■ **Data excerpts**:
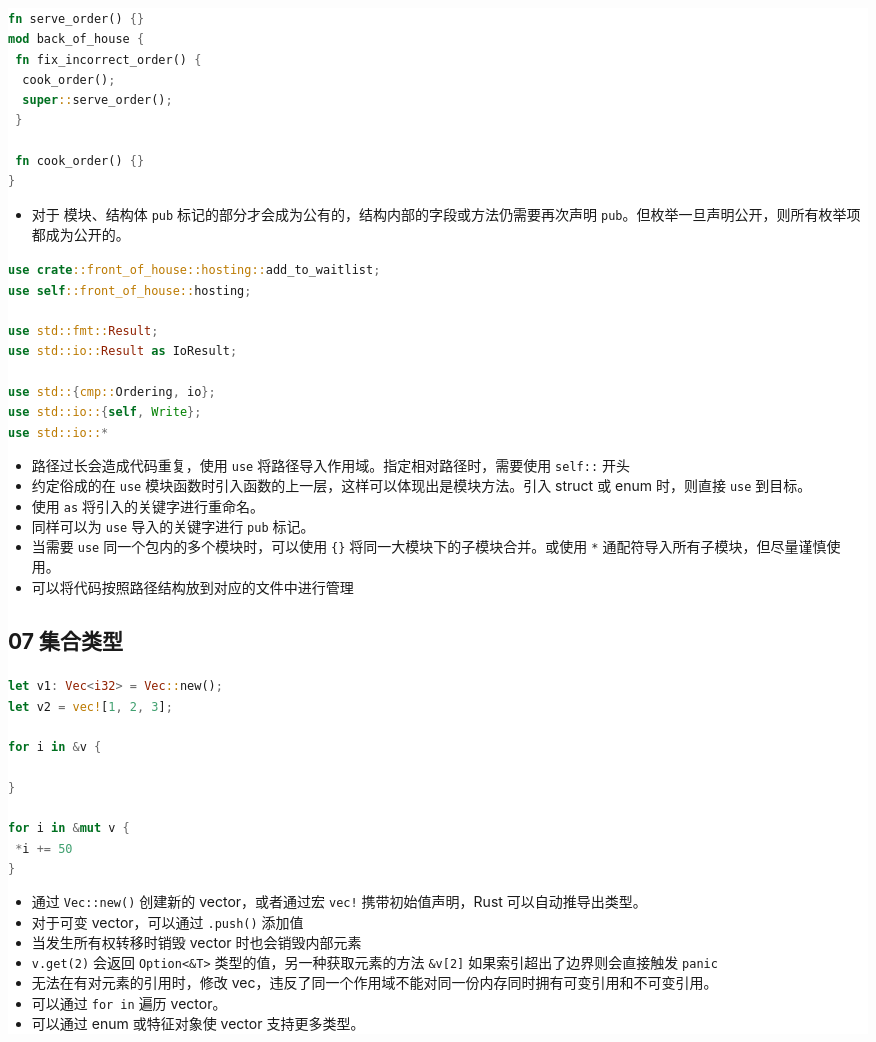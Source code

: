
   ```rust
  fn serve_order() {}
  mod back_of_house {
   fn fix_incorrect_order() {
    cook_order();
    super::serve_order();
   }

   fn cook_order() {}
  }
  ```

- 对于 模块、结构体 `pub` 标记的部分才会成为公有的，结构内部的字段或方法仍需要再次声明 `pub`。但枚举一旦声明公开，则所有枚举项都成为公开的。

```rust
use crate::front_of_house::hosting::add_to_waitlist;
use self::front_of_house::hosting;

use std::fmt::Result;
use std::io::Result as IoResult;

use std::{cmp::Ordering, io};
use std::io::{self, Write};
use std::io::*
```

- 路径过长会造成代码重复，使用 `use` 将路径导入作用域。指定相对路径时，需要使用 `self::` 开头
- 约定俗成的在 `use` 模块函数时引入函数的上一层，这样可以体现出是模块方法。引入 struct 或 enum 时，则直接 `use` 到目标。
- 使用 `as` 将引入的关键字进行重命名。
- 同样可以为 `use` 导入的关键字进行 `pub` 标记。
- 当需要 `use` 同一个包内的多个模块时，可以使用 `{}` 将同一大模块下的子模块合并。或使用 `*` 通配符导入所有子模块，但尽量谨慎使用。
- 可以将代码按照路径结构放到对应的文件中进行管理

## 07 集合类型

```rust
let v1: Vec<i32> = Vec::new();
let v2 = vec![1, 2, 3];

for i in &v {

}

for i in &mut v {
 *i += 50
}
```

- 通过 `Vec::new()` 创建新的 vector，或者通过宏 `vec!` 携带初始值声明，Rust 可以自动推导出类型。
- 对于可变 vector，可以通过 `.push()` 添加值
- 当发生所有权转移时销毁 vector 时也会销毁内部元素
- `v.get(2)` 会返回 `Option<&T>` 类型的值，另一种获取元素的方法 `&v[2]` 如果索引超出了边界则会直接触发 `panic`
- 无法在有对元素的引用时，修改 vec，违反了同一个作用域不能对同一份内存同时拥有可变引用和不可变引用。
- 可以通过 `for in` 遍历 vector。
- 可以通过 enum 或特征对象使 vector 支持更多类型。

■ **Goal of the exercise**: Set down the material above exactly. Skip any picture.

■ **Output of the task**:
Source code

:
   ```rust
  fn serve_order() {}
  mod back_of_house {
   fn fix_incorrect_order() {
    cook_order();
    super::serve_order();
   }

   fn cook_order() {}
  }
  ```

- 对于 模块、结构体 `pub` 标记的部分才会成为公有的，结构内部的字段或方法仍需要再次声明 `pub`。但枚举一旦声明公开，则所有枚举项都成为公开的。

```rust
use crate::front_of_house::hosting::add_to_waitlist;
use self::front_of_house::hosting;

use std::fmt::Result;
use std::io::Result as IoResult;

use std::{cmp::Ordering, io};
use std::io::{self, Write};
use std::io::*
```

- 路径过长会造成代码重复，使用 `use` 将路径导入作用域。指定相对路径时，需要使用 `self::` 开头
- 约定俗成的在 `use` 模块函数时引入函数的上一层，这样可以体现出是模块方法。引入 struct 或 enum 时，则直接 `use` 到目标。
- 使用 `as` 将引入的关键字进行重命名。
- 同样可以为 `use` 导入的关键字进行 `pub` 标记。
- 当需要 `use` 同一个包内的多个模块时，可以使用 `{}` 将同一大模块下的子模块合并。或使用 `*` 通配符导入所有子模块，但尽量谨慎使用。
- 可以将代码按照路径结构放到对应的文件中进行管理

## 07 集合类型

```rust
let v1: Vec<i32> = Vec::new();
let v2 = vec![1, 2, 3];

for i in &v {

}

for i in &mut v {
 *i += 50
}
```

- 通过 `Vec::new()` 创建新的 vector，或者通过宏 `vec!` 携带初始值声明，Rust 可以自动推导出类型。
- 对于可变 vector，可以通过 `.push()` 添加值
- 当发生所有权转移时销毁 vector 时也会销毁内部元素
- `v.get(2)` 会返回 `Option<&T>` 类型的值，另一种获取元素的方法 `&v[2]` 如果索引超出了边界则会直接触发 `panic`
- 无法在有对元素的引用时，修改 vec，违反了同一个作用域不能对同一份内存同时拥有可变引用和不可变引用。
- 可以通过 `for in` 遍历 vector。
- 可以通过 enum 或特征对象使 vector 支持更多类型。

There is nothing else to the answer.